Not all REITs, of course, invest in the same sectors of real estate. Those that have avoided buying office buildings in big cities, like Blackstone REIT, could wind up faring better in the current downturn than others.

But at least one critic of the newfangled REITs remains unconvinced. Is this new mousetrap really better than the old?

Unlike listed REITs, nontraded REITs don’t trade on exchanges and investors have limited liquidity, although Blackstone REIT and other new NAV REITs have a much better ability to pay investors cash for their shares and make them liquid. Because nontraded REITs aren’t priced daily, like listed or traded REITs, their true values remain opaque despite the fact they have a NAV, said Phil Bak, CEO of Armada ETF Advisors.

“Regarding Blackstone REIT and other NAV funds, I think that the damage hasn’t come to pass but it unquestionably will,” Bak said in an interview Monday. He said his firm’s analysis of publicly traded REITs and nontraded REITs shows the latter are overvalued by as much as 30%.

“The publicly traded REITs are priced on the market and have an executable price, meaning that’s what the buildings are worth because that’s what you can sell the REIT for,” Bak said. “With nontraded NAV REITs, you don’t know what it’s really worth. Remember, the building doesn’t know who owns it.”

Bak is not a disinterested observer in this iteration of the nontraded REIT wars.

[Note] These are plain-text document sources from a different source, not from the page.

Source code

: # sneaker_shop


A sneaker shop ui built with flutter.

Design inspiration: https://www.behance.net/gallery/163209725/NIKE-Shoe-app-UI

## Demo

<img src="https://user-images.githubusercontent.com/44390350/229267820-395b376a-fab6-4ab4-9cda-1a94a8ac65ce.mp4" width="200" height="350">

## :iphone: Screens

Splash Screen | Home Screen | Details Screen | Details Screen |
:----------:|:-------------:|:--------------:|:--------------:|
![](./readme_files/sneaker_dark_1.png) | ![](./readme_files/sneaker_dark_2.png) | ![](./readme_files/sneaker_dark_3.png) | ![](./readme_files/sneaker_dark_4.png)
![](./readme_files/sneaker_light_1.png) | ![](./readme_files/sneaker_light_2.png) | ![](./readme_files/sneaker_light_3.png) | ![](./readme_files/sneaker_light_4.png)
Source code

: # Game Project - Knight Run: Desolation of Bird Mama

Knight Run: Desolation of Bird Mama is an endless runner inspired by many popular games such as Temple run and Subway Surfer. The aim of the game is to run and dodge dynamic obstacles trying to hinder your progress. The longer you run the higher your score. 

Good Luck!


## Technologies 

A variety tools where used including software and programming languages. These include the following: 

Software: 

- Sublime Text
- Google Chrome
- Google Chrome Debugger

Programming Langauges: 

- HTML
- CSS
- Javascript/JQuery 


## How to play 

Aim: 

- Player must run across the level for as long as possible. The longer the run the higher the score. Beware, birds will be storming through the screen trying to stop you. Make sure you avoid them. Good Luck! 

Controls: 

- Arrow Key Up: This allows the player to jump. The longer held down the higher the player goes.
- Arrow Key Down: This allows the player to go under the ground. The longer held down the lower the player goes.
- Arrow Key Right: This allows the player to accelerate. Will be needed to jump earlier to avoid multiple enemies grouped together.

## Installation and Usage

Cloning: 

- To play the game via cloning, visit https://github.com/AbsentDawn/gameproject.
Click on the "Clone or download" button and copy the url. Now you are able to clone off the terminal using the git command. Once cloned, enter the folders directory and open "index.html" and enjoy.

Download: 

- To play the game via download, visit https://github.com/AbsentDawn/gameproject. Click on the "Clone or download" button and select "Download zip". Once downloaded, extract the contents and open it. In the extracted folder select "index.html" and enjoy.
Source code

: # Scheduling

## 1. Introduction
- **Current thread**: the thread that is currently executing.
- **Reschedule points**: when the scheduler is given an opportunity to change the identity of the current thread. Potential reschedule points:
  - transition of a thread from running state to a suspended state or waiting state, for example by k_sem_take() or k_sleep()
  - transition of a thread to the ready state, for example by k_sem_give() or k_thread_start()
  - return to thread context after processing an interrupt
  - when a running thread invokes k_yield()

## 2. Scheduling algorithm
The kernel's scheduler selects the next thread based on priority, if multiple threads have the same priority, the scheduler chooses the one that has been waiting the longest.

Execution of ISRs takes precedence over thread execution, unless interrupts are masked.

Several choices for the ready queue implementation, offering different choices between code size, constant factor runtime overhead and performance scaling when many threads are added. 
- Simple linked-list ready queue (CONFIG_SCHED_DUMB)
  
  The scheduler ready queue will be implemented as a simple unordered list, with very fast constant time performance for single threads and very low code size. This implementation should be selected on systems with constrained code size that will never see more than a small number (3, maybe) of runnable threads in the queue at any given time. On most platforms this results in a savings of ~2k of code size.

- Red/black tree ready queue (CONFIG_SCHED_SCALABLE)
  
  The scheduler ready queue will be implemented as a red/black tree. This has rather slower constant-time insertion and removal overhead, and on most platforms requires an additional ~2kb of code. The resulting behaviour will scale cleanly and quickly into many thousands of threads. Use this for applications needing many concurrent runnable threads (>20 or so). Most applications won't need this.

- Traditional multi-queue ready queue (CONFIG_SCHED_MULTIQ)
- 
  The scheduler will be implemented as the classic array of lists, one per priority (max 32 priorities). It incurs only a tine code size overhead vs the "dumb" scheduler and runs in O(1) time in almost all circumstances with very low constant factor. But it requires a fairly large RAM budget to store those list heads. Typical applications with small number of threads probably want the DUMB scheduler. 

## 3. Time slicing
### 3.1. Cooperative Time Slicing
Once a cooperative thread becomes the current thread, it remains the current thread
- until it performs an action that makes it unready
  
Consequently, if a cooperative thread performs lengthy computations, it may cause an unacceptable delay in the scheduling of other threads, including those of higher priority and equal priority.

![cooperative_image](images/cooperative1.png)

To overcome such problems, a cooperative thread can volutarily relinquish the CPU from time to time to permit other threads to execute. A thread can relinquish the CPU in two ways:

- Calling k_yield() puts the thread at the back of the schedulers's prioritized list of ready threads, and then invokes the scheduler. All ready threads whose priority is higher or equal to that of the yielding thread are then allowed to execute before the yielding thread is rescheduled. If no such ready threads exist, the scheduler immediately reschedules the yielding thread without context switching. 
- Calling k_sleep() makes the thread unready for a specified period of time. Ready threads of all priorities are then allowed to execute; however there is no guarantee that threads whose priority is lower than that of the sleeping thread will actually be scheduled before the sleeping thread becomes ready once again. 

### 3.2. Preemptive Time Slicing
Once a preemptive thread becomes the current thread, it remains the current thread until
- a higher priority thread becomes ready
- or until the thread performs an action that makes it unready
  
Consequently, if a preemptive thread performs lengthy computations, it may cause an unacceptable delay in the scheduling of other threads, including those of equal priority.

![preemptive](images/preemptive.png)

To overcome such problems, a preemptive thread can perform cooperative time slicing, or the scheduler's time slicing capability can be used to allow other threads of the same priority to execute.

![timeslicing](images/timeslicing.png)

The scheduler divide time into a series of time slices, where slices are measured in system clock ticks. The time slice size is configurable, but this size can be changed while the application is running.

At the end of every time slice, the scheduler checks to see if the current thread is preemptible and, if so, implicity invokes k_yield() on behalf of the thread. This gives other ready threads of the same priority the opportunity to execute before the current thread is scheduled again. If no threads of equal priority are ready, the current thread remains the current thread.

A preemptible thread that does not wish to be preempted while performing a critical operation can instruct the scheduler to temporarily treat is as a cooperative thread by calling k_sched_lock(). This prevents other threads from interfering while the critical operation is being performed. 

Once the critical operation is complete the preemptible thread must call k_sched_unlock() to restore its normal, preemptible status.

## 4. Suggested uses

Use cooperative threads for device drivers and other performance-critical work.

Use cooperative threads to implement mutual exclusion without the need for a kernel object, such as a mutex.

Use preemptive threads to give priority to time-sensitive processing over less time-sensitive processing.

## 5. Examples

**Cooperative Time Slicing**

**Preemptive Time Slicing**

Armada ETF Advisors has registered with the Securities and Exchange Commission to launch a new real estate exchange-traded fund.

The $70 billion Blackstone REIT is the largest of the NAV REITs and has faced intense scrutiny since December, when it told investors that redemptions had exceeded the monthly limit of 2% of its net asset value in October and 5% for the entire quarter. That pushed the company to prorate, or limit and portion, investor demands. That means some investors who wanted to get their money out of the fund were turned away — at least for the short term.

Investors continue to try to pull money out of the Blackstone REIT. The company reported last week that it had again limited investor redemptions for the month of April, according to published reports.

“Strong performance is what matters and BREIT has delivered: 12% annualized net return since inception over six years ago,” a Blackstone spokesperson wrote in an email. “BREIT is a semi-liquid product and is working exactly as designed. Approximately 96% of our U.S. investors and 93% of investors overall chose to remain in the fund in April.”

Meanwhile, performance of the spiffed-up NAV REITs has been steady despite the recent turmoil in commercial real estate, according to investment bank Robert A. Stanger & Co. Inc. For the year ending in March, the Stanger NAV REIT Total Return Index grew 1.8%, according to the investment bank.

The question is, does the liquidity-focused REIT mousetrap continue to work, even with certain sectors of commercial real estate seeing these extreme market conditions? Or does the updated REIT mechanism buckle, to the cost of investors and financial advisors who sold the product as a safe and steady investment?

The longer workers stay away from office buildings and out of their cubicles, the more likely it is the latter will occur.